Mais il en existe une face moins dramatique, plus naturaliste et pas moins poignante : les relations complexes qui se nouent entre un enfant et un adulte payé pour lui donner ce qui, dit-on couramment, ne s’achète pas, l’amour.
Plusieurs films latino-américains ont fait la part belle à ce personnage, omniprésent dans toutes les familles, fussent-elles de la petite bourgeoisie : le chilien La Nana (2009), l’argentin La Fiancée du désert (2017), les brésiliens Les Bonnes Manières (2018) et Trois Étés (2018). La nounou est un personnage aussi omniprésent désormais dans toutes les familles parisiennes ; mais, à ma connaissance, le cinéma français ne s’était jamais intéressé à lui.
Le principal défaut de Àma gloria n’est pas son sentimentalisme, contre lequel on était au demeurant prévenu. L’extrême délicatesse de la caméra de Marie Amachoukeli – qui s’est inspirée, dit-elle, de la relation fusionnelle, qu’elle entretenait enfant avec sa nounou portugaise elle aussi obligée un jour de rentrer au pays – et surtout le jeu incroyable des deux actrices, la petite Louise Mauroy-Panzani, dont on se demande en tremblant comment la réalisation a réussi à deux reprises au moins à lui arracher des sanglots aussi déchirants, et Ilça Moreno Zego, tout en rondeur maternelle, réussissent à éviter ce piège.
Son principal défaut est peut-être dans sa simplicité et sa modestie.
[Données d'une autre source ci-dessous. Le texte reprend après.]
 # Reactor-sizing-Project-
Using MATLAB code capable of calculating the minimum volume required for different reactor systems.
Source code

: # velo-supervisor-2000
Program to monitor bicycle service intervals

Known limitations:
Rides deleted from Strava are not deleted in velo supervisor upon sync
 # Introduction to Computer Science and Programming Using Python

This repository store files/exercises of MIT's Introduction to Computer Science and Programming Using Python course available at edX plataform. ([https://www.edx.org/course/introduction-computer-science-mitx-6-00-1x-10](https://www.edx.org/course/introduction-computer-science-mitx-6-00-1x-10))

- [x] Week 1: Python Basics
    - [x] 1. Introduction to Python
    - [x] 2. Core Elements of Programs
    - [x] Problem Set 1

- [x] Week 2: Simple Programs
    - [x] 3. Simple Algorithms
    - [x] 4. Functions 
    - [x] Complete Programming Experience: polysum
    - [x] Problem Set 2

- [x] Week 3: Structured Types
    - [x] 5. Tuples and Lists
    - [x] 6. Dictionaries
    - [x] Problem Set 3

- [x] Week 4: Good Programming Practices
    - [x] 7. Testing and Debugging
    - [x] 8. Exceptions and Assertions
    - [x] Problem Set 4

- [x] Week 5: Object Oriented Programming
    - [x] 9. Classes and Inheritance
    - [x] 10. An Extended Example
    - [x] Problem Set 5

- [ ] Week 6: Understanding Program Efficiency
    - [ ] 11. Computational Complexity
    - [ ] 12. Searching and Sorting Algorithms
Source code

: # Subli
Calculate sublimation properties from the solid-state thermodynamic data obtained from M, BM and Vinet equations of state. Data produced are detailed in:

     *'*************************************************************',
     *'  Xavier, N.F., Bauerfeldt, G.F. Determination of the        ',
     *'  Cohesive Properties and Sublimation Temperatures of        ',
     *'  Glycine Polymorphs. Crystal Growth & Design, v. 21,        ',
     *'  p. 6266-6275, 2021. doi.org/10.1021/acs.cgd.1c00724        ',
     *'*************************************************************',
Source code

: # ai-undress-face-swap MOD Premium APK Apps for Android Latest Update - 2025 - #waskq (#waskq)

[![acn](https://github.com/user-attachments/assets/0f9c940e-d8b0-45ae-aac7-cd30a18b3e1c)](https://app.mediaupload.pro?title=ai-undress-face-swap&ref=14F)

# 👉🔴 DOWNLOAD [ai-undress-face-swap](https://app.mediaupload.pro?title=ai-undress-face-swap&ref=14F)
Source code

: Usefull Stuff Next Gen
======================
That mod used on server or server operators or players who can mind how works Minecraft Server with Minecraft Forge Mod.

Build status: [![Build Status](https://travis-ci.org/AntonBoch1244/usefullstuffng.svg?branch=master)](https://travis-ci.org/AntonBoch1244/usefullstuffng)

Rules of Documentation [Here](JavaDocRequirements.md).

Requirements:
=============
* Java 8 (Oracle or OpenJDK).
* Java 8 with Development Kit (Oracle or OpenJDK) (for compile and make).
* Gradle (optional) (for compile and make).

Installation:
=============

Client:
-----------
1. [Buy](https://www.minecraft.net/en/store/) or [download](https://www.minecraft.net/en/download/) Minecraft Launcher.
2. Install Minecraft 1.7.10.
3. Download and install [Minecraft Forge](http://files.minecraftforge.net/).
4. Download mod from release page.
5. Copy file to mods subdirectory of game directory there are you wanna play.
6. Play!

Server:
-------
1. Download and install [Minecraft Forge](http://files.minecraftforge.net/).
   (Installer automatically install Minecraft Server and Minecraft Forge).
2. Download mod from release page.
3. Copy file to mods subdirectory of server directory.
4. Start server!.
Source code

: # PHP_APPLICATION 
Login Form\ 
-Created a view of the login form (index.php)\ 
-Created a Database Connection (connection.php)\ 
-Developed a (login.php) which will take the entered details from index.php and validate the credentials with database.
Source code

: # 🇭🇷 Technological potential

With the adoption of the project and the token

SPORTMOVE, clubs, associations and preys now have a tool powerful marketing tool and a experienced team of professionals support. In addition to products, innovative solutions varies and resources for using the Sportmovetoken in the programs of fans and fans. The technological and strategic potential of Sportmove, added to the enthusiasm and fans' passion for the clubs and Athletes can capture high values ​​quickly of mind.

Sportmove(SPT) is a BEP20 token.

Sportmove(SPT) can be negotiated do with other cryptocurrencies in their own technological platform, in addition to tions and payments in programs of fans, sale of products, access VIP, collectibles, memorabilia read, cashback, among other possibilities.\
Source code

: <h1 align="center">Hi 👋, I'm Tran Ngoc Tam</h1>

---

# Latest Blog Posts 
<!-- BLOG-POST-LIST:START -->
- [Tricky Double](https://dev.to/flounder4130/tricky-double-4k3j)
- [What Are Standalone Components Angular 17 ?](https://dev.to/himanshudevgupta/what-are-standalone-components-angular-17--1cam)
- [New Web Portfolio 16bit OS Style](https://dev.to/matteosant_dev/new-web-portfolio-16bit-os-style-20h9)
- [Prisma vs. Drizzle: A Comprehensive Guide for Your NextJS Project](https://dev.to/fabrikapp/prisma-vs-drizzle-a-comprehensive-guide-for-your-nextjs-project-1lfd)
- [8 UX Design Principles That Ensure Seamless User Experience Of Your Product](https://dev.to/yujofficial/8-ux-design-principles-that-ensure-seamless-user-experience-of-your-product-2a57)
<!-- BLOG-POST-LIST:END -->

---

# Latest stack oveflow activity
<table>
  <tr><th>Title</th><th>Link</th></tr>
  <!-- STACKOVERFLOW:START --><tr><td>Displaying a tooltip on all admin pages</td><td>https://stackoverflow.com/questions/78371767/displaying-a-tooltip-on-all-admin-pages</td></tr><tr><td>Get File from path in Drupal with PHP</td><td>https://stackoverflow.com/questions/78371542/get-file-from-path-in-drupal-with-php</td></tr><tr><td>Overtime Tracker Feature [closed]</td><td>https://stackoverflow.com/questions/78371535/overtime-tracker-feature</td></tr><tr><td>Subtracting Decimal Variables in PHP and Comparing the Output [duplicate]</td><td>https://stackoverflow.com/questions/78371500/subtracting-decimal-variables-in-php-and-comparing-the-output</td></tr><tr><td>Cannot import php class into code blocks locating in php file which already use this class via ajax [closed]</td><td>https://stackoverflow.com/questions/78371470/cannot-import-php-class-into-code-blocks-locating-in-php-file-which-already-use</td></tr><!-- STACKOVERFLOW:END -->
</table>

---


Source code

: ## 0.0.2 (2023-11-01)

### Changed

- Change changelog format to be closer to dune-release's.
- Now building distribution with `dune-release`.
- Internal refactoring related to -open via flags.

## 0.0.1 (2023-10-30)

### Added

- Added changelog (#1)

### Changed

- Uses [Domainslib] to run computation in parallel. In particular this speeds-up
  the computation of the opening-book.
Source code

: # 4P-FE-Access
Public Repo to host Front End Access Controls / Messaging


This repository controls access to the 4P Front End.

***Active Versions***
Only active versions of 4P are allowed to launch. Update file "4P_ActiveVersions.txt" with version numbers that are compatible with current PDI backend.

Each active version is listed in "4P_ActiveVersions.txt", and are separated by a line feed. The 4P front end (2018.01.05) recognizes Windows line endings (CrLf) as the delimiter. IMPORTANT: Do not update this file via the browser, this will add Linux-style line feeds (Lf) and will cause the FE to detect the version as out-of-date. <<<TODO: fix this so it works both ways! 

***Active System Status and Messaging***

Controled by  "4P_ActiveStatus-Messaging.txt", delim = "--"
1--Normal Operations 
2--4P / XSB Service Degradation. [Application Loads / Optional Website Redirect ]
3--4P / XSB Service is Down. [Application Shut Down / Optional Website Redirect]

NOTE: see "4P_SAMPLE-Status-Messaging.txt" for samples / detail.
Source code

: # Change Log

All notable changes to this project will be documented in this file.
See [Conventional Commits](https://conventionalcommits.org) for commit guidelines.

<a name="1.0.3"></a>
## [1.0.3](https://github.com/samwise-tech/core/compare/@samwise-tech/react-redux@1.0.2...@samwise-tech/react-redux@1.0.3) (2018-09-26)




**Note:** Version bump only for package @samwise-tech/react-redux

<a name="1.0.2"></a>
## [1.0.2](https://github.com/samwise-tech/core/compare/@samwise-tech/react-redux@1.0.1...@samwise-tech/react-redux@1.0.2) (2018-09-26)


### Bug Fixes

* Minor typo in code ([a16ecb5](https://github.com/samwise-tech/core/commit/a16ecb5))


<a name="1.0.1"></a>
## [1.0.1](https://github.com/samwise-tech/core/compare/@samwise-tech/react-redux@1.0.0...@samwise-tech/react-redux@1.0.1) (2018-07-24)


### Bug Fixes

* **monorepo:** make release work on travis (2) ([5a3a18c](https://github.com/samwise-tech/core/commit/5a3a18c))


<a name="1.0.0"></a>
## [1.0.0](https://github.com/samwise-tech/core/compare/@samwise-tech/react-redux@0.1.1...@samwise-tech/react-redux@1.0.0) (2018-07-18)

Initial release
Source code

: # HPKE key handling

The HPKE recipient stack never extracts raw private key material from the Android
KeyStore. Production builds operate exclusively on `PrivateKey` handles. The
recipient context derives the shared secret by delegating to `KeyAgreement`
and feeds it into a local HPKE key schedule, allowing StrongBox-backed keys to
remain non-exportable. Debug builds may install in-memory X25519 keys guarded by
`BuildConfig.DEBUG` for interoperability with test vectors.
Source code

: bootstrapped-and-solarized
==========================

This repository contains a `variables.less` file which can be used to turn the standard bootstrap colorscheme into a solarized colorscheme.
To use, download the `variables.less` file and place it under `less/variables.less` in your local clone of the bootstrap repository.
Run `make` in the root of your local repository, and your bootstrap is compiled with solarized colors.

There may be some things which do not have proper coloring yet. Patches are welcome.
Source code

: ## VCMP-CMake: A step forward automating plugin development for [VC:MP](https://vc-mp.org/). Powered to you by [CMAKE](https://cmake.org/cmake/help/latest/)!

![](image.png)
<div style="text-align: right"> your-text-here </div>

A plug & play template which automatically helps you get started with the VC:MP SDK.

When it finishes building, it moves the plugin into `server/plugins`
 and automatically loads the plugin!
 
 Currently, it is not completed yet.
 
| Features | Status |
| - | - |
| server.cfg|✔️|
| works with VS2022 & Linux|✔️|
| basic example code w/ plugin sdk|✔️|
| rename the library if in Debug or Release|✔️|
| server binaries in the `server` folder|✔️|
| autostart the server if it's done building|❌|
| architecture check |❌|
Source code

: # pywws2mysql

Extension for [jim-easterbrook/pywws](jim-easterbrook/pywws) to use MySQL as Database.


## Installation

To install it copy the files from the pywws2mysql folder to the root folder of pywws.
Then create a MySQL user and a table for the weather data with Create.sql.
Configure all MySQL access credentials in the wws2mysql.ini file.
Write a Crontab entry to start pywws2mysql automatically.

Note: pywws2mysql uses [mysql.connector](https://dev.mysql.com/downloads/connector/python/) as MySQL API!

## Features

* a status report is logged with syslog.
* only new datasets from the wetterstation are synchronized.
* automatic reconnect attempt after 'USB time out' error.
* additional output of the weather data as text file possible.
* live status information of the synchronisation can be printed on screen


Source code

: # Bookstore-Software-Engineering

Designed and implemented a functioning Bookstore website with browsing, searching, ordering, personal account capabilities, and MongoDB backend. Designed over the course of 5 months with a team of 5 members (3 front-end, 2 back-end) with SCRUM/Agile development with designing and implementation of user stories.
Sans qu’il soit besoin d’invoquer à charge les incohérences de son scénario (imagine-t-on envoyer une fillette de six ans non accompagnée dans un vol avec escale vers Praia ??), Àma Gloria, la caméra collée à ses personnages, n’évoque qu’un seul sujet sans jamais en dévier : l’amour oblatif de Cléo pour Gloria. Tout dans le film est organisé autour de ce thème unique. Une semaine après Anatomie d’une chute, dont quasiment chacune des scènes ouvrait sur des lignes de fuite vertigineuses, la comparaison ne joue clairement pas en faveur de ce film univoque et monotone.